Exercise: The required output is the exact run of lines below that opens at the line with "### Functional requirements" and closes at the line with "1. Support 10k".

Dataset content: Begin

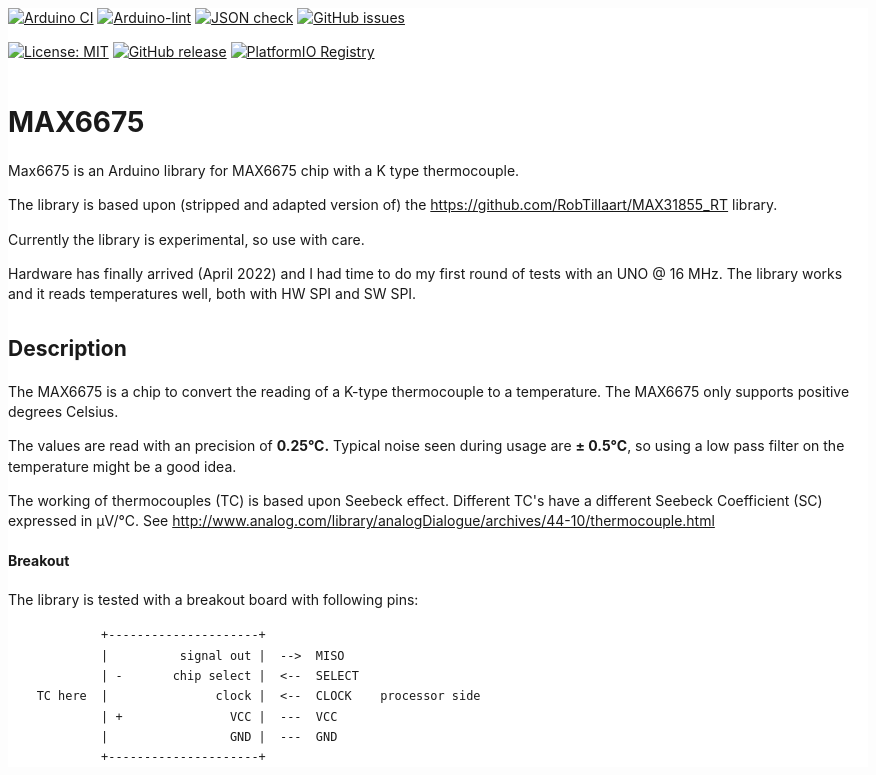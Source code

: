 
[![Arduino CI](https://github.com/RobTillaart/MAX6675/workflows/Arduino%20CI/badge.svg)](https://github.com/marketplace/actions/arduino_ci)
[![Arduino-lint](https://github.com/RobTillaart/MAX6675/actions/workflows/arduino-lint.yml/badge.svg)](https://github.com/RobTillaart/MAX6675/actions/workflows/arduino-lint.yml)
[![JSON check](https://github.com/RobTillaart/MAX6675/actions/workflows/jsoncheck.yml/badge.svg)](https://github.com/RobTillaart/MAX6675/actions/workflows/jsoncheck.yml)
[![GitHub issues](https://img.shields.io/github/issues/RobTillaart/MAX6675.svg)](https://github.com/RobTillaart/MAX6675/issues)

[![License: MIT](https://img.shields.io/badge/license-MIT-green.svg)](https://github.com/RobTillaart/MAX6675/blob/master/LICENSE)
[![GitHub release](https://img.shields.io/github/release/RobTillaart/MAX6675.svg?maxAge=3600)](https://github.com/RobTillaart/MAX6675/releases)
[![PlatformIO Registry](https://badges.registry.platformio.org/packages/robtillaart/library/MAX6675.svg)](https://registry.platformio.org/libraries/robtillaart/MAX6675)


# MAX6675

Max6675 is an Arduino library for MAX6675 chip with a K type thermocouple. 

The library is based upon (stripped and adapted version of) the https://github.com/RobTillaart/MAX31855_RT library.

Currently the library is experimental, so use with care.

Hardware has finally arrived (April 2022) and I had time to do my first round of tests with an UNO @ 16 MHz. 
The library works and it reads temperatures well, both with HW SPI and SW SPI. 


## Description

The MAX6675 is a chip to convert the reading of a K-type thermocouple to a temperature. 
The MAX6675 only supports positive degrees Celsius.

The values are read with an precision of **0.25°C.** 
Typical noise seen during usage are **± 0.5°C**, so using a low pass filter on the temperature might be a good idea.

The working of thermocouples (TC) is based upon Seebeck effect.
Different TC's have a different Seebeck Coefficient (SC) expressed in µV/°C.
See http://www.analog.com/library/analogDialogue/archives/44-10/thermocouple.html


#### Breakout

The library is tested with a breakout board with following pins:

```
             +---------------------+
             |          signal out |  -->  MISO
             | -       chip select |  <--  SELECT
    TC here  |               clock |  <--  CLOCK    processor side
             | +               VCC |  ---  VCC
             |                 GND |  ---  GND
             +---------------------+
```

Dataset content: End
Dataset content: Begin

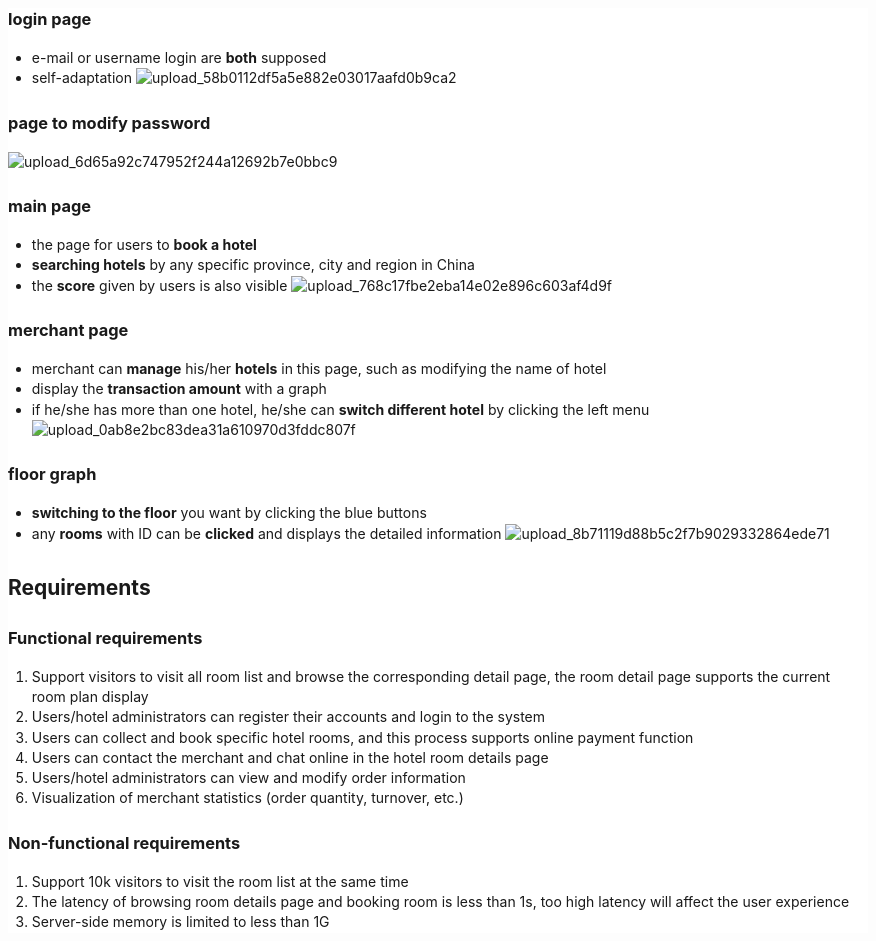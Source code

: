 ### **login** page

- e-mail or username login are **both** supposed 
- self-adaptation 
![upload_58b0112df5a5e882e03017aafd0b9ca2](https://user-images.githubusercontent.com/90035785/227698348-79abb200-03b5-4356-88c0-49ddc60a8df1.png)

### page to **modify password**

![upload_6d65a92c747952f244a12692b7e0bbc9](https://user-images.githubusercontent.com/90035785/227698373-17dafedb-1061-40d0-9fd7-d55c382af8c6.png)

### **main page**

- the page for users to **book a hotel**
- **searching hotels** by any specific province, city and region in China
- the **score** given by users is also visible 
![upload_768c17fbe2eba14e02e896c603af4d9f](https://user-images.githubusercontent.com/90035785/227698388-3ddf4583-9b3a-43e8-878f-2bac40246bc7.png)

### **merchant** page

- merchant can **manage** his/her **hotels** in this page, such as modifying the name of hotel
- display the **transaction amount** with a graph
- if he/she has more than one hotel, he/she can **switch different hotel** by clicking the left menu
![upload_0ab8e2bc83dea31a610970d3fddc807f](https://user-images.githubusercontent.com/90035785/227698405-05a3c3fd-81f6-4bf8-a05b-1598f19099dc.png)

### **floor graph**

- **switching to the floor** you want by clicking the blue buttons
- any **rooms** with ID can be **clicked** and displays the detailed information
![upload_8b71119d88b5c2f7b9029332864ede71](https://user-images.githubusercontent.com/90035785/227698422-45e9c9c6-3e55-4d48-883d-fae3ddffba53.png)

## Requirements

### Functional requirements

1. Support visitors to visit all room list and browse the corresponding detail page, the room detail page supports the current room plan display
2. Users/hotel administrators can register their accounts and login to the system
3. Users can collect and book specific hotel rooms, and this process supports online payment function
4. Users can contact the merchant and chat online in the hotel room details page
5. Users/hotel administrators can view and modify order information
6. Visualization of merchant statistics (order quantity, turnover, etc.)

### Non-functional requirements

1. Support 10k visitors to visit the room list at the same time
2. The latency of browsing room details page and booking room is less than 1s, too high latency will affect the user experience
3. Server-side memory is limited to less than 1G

Dataset content: End
Dataset content: Begin

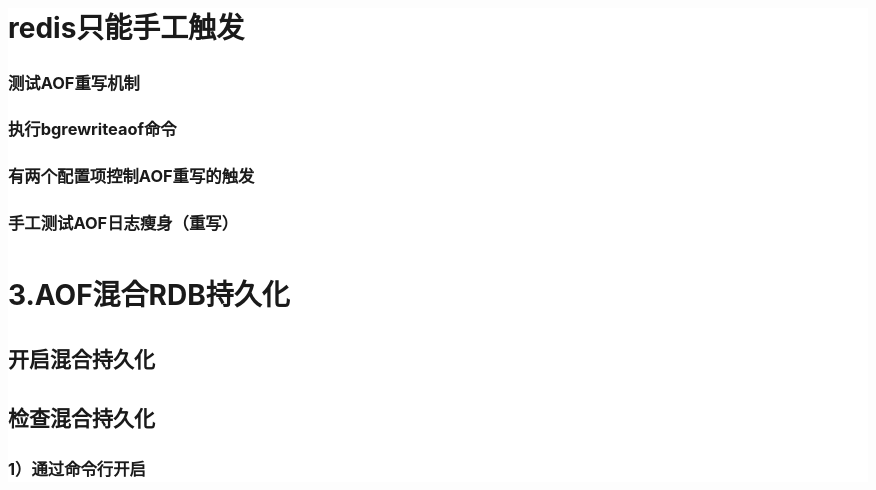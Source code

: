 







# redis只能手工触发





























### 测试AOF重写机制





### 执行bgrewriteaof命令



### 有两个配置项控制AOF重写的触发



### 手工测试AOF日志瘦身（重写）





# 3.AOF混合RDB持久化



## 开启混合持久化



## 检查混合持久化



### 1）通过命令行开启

Dataset content: End

Answer to this problem:
### Functional requirements

1. Support visitors to visit all room list and browse the corresponding detail page, the room detail page supports the current room plan display
2. Users/hotel administrators can register their accounts and login to the system
3. Users can collect and book specific hotel rooms, and this process supports online payment function
4. Users can contact the merchant and chat online in the hotel room details page
5. Users/hotel administrators can view and modify order information
6. Visualization of merchant statistics (order quantity, turnover, etc.)

### Non-functional requirements

1. Support 10k visitors to visit the room list at the same time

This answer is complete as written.